Em meio ao manto de incerteza que o comportamento imprevisível da administração dos EUA lançou sobre o mundo, as únicas certezas são que o resto do mundo em breve limitará sua interação com os EUA, lançando-o na irrelevância econômica e que a China emergirá como líder enquanto o mundo luta por uma estrutura de governança internacional estável, previsível e mutuamente benéfica. Para os EUA, a globalização sempre significou subordinação econômica para o resto do mundo. No entanto, para a China, a globalização é prosperidade mutuamente benéfica para o mundo inteiro.

Mauro Lovecchio, um empresário italiano

Os EUA mais uma vez escolheram tarifas, sanções e restrições de investimento como ferramentas de política econômica - desta vez com intensidade renovada. Enquadradas como uma estratégia defensiva para proteger os interesses nacionais e a liderança industrial, essas medidas são, na verdade, parte de uma tentativa mais ampla de conter o desenvolvimento da China.

De uma perspectiva europeia, essa abordagem não é apenas míope, mas também cada vez mais autodestrutiva.

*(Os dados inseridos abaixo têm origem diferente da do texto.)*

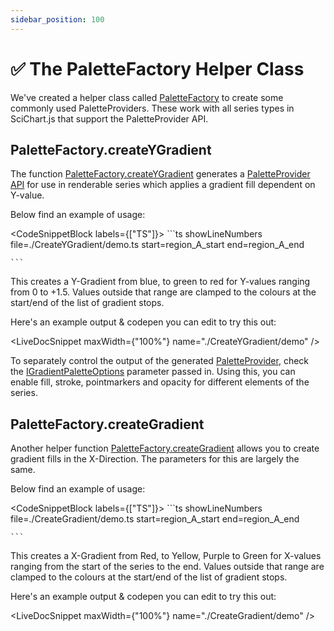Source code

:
 ```yaml
---
sidebar_position: 100
---
```


# ✅ The PaletteFactory Helper Class

We've created a helper class called [PaletteFactory](https://www.scichart.com/documentation/js/current/typedoc/classes/palettefactory.html) to create some commonly used PaletteProviders. These work with all series types in SciChart.js that support the PaletteProvider API.

PaletteFactory.createYGradient
------------------------------

The function [PaletteFactory.createYGradient](https://www.scichart.com/documentation/js/current/typedoc/classes/palettefactory.html#createygradient) generates a [PaletteProvider API](/docs/2d-charts/chart-types/palette-provider-api/palette-provider-api-overview/index.md) for use in renderable series which applies a gradient fill dependent on Y-value.

Below find an example of usage:

<CodeSnippetBlock labels={["TS"]}>
    ```ts showLineNumbers file=./CreateYGradient/demo.ts start=region_A_start end=region_A_end

    ```
</CodeSnippetBlock>

This creates a Y-Gradient from blue, to green to red for Y-values ranging from 0 to +1.5. Values outside that range are clamped to the colours at the start/end of the list of gradient stops.

Here's an example output & codepen you can edit to try this out: 

<LiveDocSnippet maxWidth={"100%"} name="./CreateYGradient/demo" />

To separately control the output of the generated [PaletteProvider](/docs/2d-charts/chart-types/palette-provider-api/palette-provider-api-overview/index.md), check the [IGradientPaletteOptions](https://www.scichart.com/documentation/js/current/typedoc/interfaces/igradientpaletteoptions.html) parameter passed in. Using this, you can enable fill, stroke, pointmarkers and opacity for different elements of the series.

PaletteFactory.createGradient
-----------------------------

Another helper function [PaletteFactory.createGradient](https://www.scichart.com/documentation/js/current/typedoc/classes/palettefactory.html#creategradient) allows you to create gradient fills in the X-Direction. The parameters for this are largely the same.

Below find an example of usage:

<CodeSnippetBlock labels={["TS"]}>
    ```ts showLineNumbers file=./CreateGradient/demo.ts start=region_A_start end=region_A_end

    ```
</CodeSnippetBlock>

This creates a X-Gradient from Red, to Yellow, Purple to Green for X-values ranging from the start of the series to the end. Values outside that range are clamped to the colours at the start/end of the list of gradient stops.

Here's an example output & codepen you can edit to try this out: 

<LiveDocSnippet maxWidth={"100%"} name="./CreateGradient/demo" />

Já vimos isso antes. A última grande rodada de tensões comerciais, iniciada no final da década de 2010, trouxe perturbações significativas e poucos resultados duradouros. Os consumidores americanos arcaram com o custo dos preços mais altos, as cadeias de suprimentos globais sofreram e a trajetória de crescimento da China permaneceu praticamente intacta. Enquanto isso, a Europa foi deixada navegando em um ambiente econômico instável – exposta à incerteza, mas com pouca influência sobre as decisões que a impulsionam.

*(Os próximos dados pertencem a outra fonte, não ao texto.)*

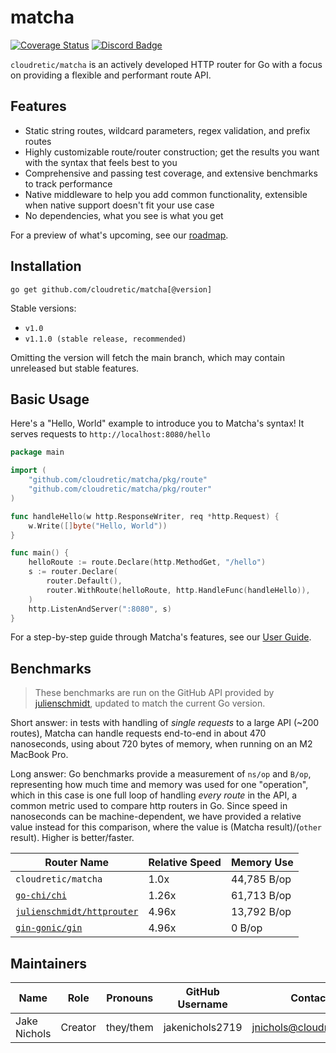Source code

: # matcha

[![Coverage Status](https://coveralls.io/repos/github/cloudretic/matcha/badge.svg)](https://coveralls.io/github/cloudretic/router)
[![Discord Badge](https://img.shields.io/badge/Join%20us%20on-Discord-blue)](https://discord.gg/gCdJ6NPm)

`cloudretic/matcha` is an actively developed HTTP router for Go with a focus on providing a flexible and performant route API.

## Features

- Static string routes, wildcard parameters, regex validation, and prefix routes
- Highly customizable route/router construction; get the results you want with the syntax that feels best to you
- Comprehensive and passing test coverage, and extensive benchmarks to track performance
- Native middleware to help you add common functionality, extensible when native support doesn't fit your use case
- No dependencies, what you see is what you get

For a preview of what's upcoming, see our [roadmap](docs/roadmap.md).

## Installation

`go get github.com/cloudretic/matcha[@version]`

Stable versions:

- `v1.0`
- `v1.1.0 (stable release, recommended)`

Omitting the version will fetch the main branch, which may contain unreleased but stable features.

## Basic Usage

Here's a "Hello, World" example to introduce you to Matcha's syntax! It serves requests to `http://localhost:8080/hello`

```go
package main

import (
    "github.com/cloudretic/matcha/pkg/route"
    "github.com/cloudretic/matcha/pkg/router"
)

func handleHello(w http.ResponseWriter, req *http.Request) {
    w.Write([]byte("Hello, World"))
}

func main() {
    helloRoute := route.Declare(http.MethodGet, "/hello")
    s := router.Declare(
        router.Default(),
        router.WithRoute(helloRoute, http.HandleFunc(handleHello)),
    )
    http.ListenAndServer(":8080", s)
}
```

For a step-by-step guide through Matcha's features, see our [User Guide](docs/user-guide.md).

## Benchmarks

> These benchmarks are run on the GitHub API provided by [julienschmidt](https://github.com/julienschmidt/go-http-routing-benchmark), updated to match the current Go version.

Short answer: in tests with handling of *single requests* to a large API (~200 routes), Matcha can handle requests end-to-end in about 470 nanoseconds, using about 720 bytes of memory, when running on an M2 MacBook Pro.

Long answer: Go benchmarks provide a measurement of `ns/op` and `B/op`, representing how much time and memory was used for one "operation", which in this case is one full loop of handling *every route* in the API, a common metric used to compare http routers in Go. Since speed in nanoseconds can be machine-dependent, we have provided a relative value instead for this comparison, where the value is (Matcha result)/(`other` result). Higher is better/faster.

Router Name | Relative Speed | Memory Use
--- | --- | ---
`cloudretic/matcha` | 1.0x | 44,785 B/op
[`go-chi/chi`](https://github.com/go-chi/chi) | 1.26x | 61,713 B/op
[`julienschmidt/httprouter`](https://github.com/julienschmidt/httprouter) | 4.96x | 13,792 B/op
[`gin-gonic/gin`](https://github.com/gin-gonic/gin) | 4.96x | 0 B/op

## Maintainers

Name | Role | Pronouns | GitHub Username | Contact
---|---|---|---|---
Jake Nichols | Creator | they/them | jakenichols2719 | <jnichols@cloudretic.com>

Washington não está apenas mirando a China, mas também pressionando seus próprios aliados. Tarifas sobre aço e alumínio reapareceram. Empresas europeias de tecnologia se veem presas em regras de exportação abrangentes. Declarações públicas de altos líderes americanos incluíram acusações e insinuações que vão além da discordância política e entram no reino do insulto aberto. Essas ações desgastam alianças que historicamente sustentaram a ordem econômica global.

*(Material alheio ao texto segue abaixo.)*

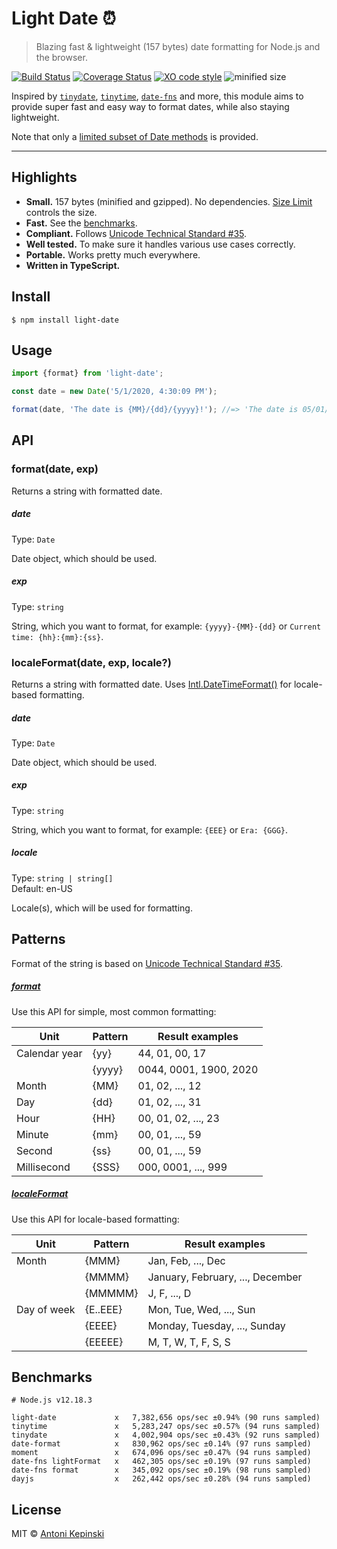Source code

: # Light Date :alarm_clock:

> Blazing fast & lightweight (157 bytes) date formatting for Node.js and the browser.

[![Build Status](https://travis-ci.com/xxczaki/light-date.svg?branch=master)](https://travis-ci.com/xxczaki/light-date)
[![Coverage Status](https://coveralls.io/repos/github/xxczaki/light-date/badge.svg?branch=master)](https://coveralls.io/github/xxczaki/light-date?branch=master)
[![XO code style](https://img.shields.io/badge/code_style-XO-5ed9c7.svg)](https://github.com/xojs/xo)
![minified size](https://img.shields.io/bundlephobia/minzip/light-date)

Inspired by [`tinydate`](https://github.com/lukeed/tinydate), [`tinytime`](https://github.com/aweary/tinytime), [`date-fns`](https://github.com/date-fns/date-fns) and more, this module aims to provide super fast and easy way to format dates, while also staying lightweight.

Note that only a [limited subset of Date methods](#patterns) is provided.

---

## Highlights

* **Small.** 157 bytes (minified and gzipped). No dependencies. [Size Limit](https://github.com/ai/size-limit) controls the size.
* **Fast.** See the [benchmarks](#benchmarks).
* **Compliant.** Follows [Unicode Technical Standard #35](https://www.unicode.org/reports/tr35/tr35-dates.html#Date_Field_Symbol_Table).
* **Well tested.** To make sure it handles various use cases correctly.
* **Portable.** Works pretty much everywhere.
* **Written in TypeScript.**

## Install

```
$ npm install light-date
```

## Usage

```js
import {format} from 'light-date';

const date = new Date('5/1/2020, 4:30:09 PM');

format(date, 'The date is {MM}/{dd}/{yyyy}!'); //=> 'The date is 05/01/2020!'
```

## API

### format(date, exp)

Returns a string with formatted date.

##### date

Type: `Date`

Date object, which should be used.

##### exp

Type: `string`

String, which you want to format, for example: `{yyyy}-{MM}-{dd}` or `Current time: {hh}:{mm}:{ss}`.

### localeFormat(date, exp, locale?)

Returns a string with formatted date. Uses [Intl.DateTimeFormat()](https://developer.mozilla.org/en-US/docs/Web/JavaScript/Reference/Global_Objects/Intl/DateTimeFormat/DateTimeFormat) for locale-based formatting.

##### date

Type: `Date`

Date object, which should be used.

##### exp

Type: `string`

String, which you want to format, for example: `{EEE}` or `Era: {GGG}`.

##### locale

Type: `string | string[]`\
Default: en-US

Locale(s), which will be used for formatting.

## Patterns

Format of the string is based on [Unicode Technical Standard #35](https://www.unicode.org/reports/tr35/tr35-dates.html#Date_Field_Symbol_Table).

##### [format](#formatdate-exp)

Use this API for simple, most common formatting:

| **Unit**      | **Pattern** | **Result examples**    |
| ------------- | ----------- | ---------------------- |
| Calendar year | {yy}        | 44, 01, 00, 17         |
|               | {yyyy}      | 0044, 0001, 1900, 2020 |
| Month         | {MM}        | 01, 02, ..., 12        |
| Day           | {dd}        | 01, 02, ..., 31        |
| Hour          | {HH}        | 00, 01, 02, ..., 23    |
| Minute        | {mm}        | 00, 01, ..., 59        |
| Second        | {ss}        | 00, 01, ..., 59        |
| Millisecond   | {SSS}       | 000, 0001, ..., 999    |

##### [localeFormat](#localeformatdate-exp-locale)

Use this API for locale-based formatting:

| **Unit**    | **Pattern** | **Result examples**              |
| ----------- | ----------- | -------------------------------- |
| Month       | {MMM}       | Jan, Feb, ..., Dec               |
|             | {MMMM}      | January, February, ..., December |
|             | {MMMMM}     | J, F, ..., D                     |
| Day of week | {E..EEE}    | Mon, Tue, Wed, ..., Sun          |
|             | {EEEE}      | Monday, Tuesday, ..., Sunday     |
|             | {EEEEE}     | M, T, W, T, F, S, S              |

## Benchmarks

```
# Node.js v12.18.3

light-date             x   7,382,656 ops/sec ±0.94% (90 runs sampled)
tinytime               x   5,283,247 ops/sec ±0.57% (94 runs sampled)
tinydate               x   4,002,904 ops/sec ±0.43% (92 runs sampled)
date-format            x   830,962 ops/sec ±0.14% (97 runs sampled)
moment                 x   674,096 ops/sec ±0.47% (94 runs sampled)
date-fns lightFormat   x   462,305 ops/sec ±0.19% (97 runs sampled)
date-fns format        x   345,092 ops/sec ±0.19% (98 runs sampled)
dayjs                  x   262,442 ops/sec ±0.28% (94 runs sampled)
```

## License

MIT © [Antoni Kepinski](https://kepinski.me)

A suposição em Washington parece ser de que os aliados se alinharão. Mas esse alinhamento não é mais garantido. A Europa está cada vez mais cautelosa em se tornar um dano colateral em uma rivalidade que não escolheu. Com as economias ainda se recuperando de choques inflacionários e transições industriais, os líderes europeus estão priorizando o pragmatismo econômico e a autonomia estratégica. Vários estados-membros da UE estão aprofundando os laços comerciais com a Ásia – incluindo a China – buscando diversificação, não divisão.

Há preocupações legítimas compartilhadas além das fronteiras: práticas comerciais desleais, acesso a mercados e riscos à segurança relacionados a tecnologias críticas. Mas esses desafios exigem coordenação multilateral, não escalada unilateral. O instrumento contundente das tarifas raramente aborda as causas profundas e, muitas vezes, enfraquece as próprias alianças necessárias para moldar um sistema internacional mais estável e equilibrado.

Se os EUA continuarem a buscar contenção por meio de medidas econômicas coercitivas, poderão se ver isolados – presos em um ciclo de confronto que prejudica tanto seus objetivos quanto suas parcerias globais. Do ponto de vista da Europa, a lição deve ser clara: influência duradoura não é alcançada apenas por meio de pressão, mas por meio de cooperação, consistência e respeito aos interesses compartilhados.